• _TASK PROMPT_:
Going line by line through the data below, report how many lines include the word "commit", with nothing added.

Source records:
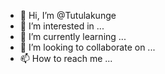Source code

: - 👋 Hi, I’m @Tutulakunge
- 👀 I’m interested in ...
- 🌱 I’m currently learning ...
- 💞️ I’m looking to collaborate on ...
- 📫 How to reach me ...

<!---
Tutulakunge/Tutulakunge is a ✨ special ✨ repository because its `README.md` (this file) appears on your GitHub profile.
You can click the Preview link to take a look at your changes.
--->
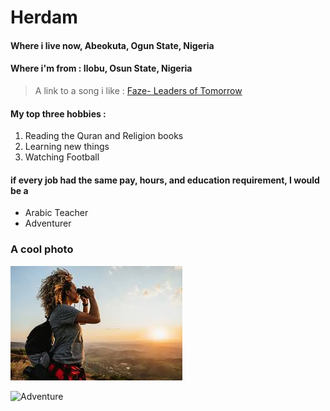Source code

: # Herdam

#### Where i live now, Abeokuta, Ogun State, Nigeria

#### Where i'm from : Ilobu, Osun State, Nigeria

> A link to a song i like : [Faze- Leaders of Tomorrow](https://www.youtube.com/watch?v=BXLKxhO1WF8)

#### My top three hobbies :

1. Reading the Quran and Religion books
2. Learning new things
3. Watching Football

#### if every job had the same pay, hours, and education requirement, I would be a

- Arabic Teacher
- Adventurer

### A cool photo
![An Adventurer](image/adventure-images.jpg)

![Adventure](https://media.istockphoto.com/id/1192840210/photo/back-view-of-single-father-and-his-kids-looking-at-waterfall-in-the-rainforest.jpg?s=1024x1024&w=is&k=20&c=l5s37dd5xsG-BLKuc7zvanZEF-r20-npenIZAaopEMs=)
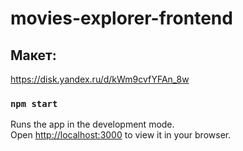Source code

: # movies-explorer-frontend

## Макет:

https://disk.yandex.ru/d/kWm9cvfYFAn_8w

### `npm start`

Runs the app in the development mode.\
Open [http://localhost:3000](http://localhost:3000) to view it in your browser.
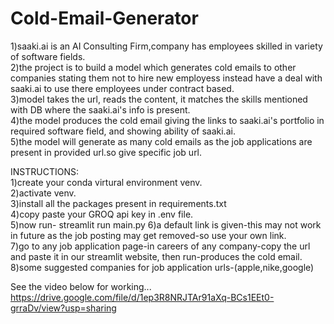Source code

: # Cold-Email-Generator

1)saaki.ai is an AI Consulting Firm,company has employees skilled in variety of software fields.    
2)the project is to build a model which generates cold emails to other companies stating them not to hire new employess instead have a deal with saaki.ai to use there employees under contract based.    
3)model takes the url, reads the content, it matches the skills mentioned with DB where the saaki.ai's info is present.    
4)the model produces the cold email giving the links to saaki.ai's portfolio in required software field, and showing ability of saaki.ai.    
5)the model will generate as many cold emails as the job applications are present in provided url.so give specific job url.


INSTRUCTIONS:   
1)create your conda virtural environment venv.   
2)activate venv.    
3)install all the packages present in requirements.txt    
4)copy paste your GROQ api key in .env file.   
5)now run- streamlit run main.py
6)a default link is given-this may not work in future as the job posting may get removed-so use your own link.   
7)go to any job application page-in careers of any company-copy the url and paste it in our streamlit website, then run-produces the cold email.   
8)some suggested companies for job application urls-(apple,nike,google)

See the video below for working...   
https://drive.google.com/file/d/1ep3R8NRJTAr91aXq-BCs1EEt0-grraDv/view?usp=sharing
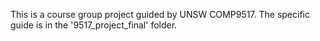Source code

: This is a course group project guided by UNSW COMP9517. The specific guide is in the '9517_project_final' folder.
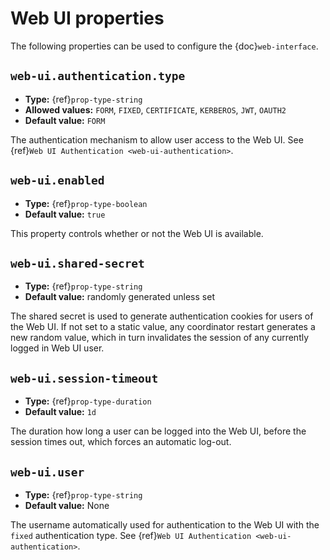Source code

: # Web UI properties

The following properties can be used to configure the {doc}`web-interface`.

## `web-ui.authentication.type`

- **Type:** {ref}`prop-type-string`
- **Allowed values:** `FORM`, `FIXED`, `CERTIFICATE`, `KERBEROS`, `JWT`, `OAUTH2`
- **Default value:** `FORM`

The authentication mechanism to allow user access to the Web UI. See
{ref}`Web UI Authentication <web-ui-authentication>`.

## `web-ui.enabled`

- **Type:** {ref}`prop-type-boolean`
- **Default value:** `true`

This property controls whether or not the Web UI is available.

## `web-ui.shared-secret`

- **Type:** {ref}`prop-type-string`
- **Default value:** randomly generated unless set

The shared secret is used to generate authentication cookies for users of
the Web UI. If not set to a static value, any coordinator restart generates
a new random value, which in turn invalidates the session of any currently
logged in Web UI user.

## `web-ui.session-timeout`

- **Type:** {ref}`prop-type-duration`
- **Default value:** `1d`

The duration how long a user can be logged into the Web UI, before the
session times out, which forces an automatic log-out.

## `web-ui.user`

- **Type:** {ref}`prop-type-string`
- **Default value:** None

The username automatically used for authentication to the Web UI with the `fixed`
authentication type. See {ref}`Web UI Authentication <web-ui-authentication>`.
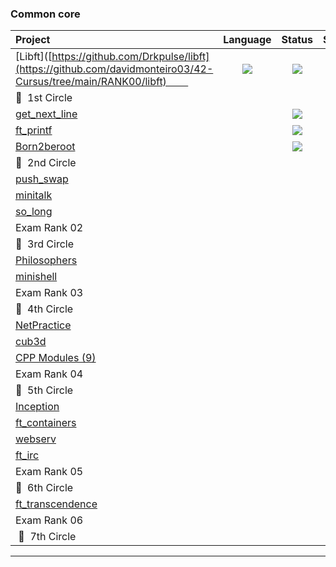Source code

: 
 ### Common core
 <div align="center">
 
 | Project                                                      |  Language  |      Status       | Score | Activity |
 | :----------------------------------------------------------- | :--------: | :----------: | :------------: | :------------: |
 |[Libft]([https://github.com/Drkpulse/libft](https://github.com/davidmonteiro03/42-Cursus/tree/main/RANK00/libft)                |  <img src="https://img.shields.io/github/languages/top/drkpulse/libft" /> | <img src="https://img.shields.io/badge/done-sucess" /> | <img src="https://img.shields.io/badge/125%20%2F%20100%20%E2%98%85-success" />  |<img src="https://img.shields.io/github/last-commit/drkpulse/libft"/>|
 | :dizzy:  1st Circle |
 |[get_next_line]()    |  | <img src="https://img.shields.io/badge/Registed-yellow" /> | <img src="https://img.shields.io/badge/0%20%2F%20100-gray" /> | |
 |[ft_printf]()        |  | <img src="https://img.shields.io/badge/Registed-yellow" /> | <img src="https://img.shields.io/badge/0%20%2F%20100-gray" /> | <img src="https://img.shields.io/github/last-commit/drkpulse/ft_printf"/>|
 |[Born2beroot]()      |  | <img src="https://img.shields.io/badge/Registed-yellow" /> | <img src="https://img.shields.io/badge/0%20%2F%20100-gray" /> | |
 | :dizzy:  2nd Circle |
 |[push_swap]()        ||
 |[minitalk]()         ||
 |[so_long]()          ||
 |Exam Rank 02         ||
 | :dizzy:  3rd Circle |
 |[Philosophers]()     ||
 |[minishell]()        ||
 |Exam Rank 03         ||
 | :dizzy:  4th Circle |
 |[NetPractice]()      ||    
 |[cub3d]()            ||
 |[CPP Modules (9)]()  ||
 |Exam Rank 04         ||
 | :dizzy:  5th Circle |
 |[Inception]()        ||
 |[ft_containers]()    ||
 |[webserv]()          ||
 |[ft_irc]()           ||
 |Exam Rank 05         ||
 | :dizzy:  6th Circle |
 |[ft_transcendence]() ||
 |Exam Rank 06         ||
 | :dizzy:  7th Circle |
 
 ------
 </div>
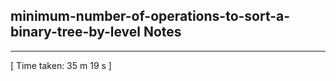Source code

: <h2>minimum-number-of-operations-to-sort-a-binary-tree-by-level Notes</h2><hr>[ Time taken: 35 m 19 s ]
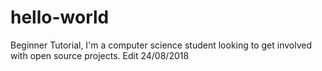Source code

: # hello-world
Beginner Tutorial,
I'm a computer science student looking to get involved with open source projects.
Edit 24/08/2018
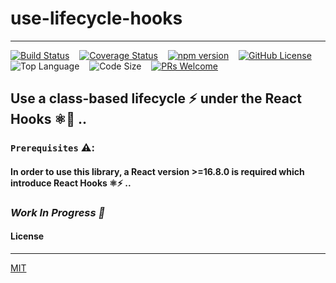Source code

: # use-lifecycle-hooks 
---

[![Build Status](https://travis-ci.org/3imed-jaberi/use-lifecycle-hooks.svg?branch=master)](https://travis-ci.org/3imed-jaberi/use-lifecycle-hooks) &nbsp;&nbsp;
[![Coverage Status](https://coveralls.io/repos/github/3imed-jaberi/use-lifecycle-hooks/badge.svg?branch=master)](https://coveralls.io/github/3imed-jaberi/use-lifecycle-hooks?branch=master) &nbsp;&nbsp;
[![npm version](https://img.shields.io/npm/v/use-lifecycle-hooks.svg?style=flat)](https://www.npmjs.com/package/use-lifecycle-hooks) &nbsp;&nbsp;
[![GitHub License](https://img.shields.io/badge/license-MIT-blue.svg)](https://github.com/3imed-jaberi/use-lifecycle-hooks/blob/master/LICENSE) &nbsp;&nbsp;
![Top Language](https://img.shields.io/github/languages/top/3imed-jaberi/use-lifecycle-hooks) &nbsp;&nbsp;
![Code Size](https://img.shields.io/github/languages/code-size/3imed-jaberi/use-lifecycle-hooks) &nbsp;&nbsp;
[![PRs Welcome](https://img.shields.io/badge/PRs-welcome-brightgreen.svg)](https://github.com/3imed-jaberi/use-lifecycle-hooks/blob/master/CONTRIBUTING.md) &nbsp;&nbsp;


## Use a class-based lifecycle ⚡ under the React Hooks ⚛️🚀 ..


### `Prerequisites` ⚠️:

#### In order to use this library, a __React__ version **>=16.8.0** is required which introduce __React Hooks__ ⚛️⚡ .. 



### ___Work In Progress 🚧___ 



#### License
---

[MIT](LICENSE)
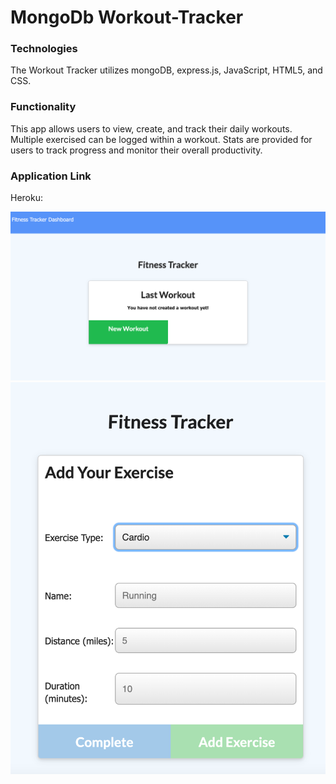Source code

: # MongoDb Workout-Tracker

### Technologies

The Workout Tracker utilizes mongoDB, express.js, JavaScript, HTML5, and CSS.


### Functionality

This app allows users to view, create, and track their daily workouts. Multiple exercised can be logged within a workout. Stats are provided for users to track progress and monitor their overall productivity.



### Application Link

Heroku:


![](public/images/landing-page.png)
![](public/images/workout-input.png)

• _SOLUTION BELOW_:
2